## Description of the task
Would you tally how many lines in the records include the word "have"? Reply with the number only.

(Data entries)
################

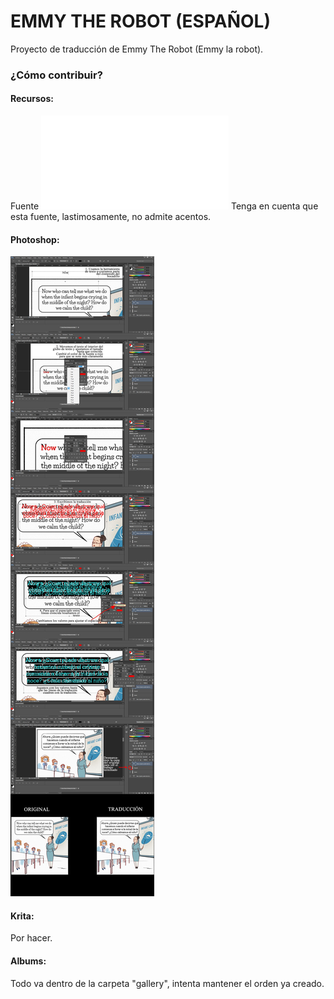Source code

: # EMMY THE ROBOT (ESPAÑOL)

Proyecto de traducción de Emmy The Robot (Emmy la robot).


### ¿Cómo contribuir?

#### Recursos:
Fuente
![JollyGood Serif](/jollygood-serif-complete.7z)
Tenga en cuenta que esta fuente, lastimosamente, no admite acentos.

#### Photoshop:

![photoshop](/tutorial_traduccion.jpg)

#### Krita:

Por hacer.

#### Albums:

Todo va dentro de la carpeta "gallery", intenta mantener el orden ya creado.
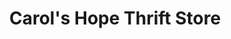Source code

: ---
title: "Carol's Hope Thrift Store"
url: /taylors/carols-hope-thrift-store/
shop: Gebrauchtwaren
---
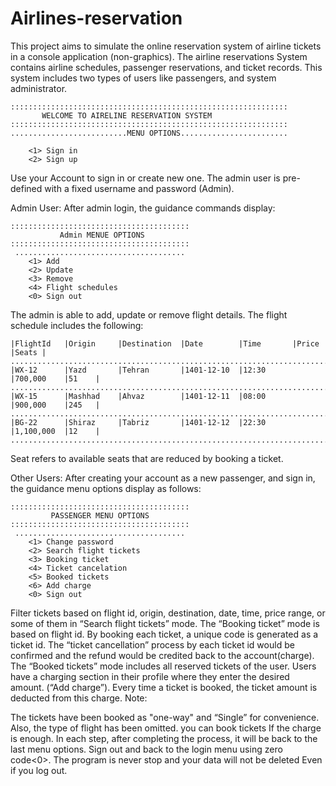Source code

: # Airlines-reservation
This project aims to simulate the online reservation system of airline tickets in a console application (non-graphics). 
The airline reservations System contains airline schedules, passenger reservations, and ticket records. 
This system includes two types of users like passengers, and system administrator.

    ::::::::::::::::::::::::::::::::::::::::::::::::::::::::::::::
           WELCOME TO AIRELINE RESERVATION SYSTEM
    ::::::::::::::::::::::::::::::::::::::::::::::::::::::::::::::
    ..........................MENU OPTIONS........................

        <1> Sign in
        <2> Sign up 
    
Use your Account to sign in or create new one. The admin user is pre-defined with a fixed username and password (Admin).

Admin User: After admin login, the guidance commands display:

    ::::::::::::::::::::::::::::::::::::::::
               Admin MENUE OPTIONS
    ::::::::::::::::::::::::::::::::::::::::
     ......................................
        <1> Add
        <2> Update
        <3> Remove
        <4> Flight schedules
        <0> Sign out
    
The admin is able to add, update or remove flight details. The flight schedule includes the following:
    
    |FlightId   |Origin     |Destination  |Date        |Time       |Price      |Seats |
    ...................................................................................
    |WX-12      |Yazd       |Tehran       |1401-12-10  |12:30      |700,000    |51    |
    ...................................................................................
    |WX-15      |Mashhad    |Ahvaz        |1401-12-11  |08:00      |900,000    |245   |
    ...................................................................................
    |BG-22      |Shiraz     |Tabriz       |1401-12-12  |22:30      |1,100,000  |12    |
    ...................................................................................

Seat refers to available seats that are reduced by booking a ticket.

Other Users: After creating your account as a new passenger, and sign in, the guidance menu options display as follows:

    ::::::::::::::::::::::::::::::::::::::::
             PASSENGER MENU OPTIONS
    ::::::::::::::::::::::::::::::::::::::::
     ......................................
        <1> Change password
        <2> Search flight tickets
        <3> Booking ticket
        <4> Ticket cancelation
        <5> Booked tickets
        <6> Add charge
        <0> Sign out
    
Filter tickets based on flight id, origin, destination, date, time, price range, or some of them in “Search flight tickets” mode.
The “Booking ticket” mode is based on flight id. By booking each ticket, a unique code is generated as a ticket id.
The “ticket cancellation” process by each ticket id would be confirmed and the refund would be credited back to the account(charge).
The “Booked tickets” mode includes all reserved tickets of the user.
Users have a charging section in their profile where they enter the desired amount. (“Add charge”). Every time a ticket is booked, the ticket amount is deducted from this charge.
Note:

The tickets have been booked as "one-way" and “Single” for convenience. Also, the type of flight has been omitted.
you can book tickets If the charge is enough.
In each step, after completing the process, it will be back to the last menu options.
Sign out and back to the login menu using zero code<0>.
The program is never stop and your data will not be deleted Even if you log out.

################

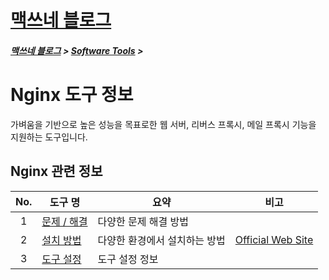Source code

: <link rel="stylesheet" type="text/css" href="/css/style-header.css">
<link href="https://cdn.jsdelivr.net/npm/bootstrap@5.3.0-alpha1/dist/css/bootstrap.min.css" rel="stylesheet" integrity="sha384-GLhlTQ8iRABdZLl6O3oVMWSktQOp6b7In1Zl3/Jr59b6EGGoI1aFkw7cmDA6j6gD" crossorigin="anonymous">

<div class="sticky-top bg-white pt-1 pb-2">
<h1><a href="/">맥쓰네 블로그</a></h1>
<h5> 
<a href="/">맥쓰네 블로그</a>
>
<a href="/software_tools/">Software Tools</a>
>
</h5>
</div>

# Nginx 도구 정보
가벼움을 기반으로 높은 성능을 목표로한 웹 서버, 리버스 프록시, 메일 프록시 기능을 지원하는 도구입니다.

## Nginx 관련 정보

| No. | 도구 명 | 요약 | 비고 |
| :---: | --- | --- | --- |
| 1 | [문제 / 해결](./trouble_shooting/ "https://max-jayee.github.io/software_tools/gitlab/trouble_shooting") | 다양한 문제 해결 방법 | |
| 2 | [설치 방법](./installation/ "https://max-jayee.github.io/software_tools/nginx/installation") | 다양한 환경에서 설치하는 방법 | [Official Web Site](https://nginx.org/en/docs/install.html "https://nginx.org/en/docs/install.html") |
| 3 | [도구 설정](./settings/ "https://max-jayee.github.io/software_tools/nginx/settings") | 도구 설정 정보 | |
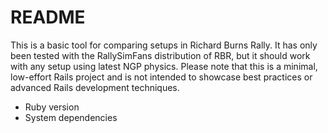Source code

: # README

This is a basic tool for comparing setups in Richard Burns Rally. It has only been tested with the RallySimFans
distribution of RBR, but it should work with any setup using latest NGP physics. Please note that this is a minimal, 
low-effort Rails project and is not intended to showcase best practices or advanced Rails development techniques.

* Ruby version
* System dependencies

################

## Task result
2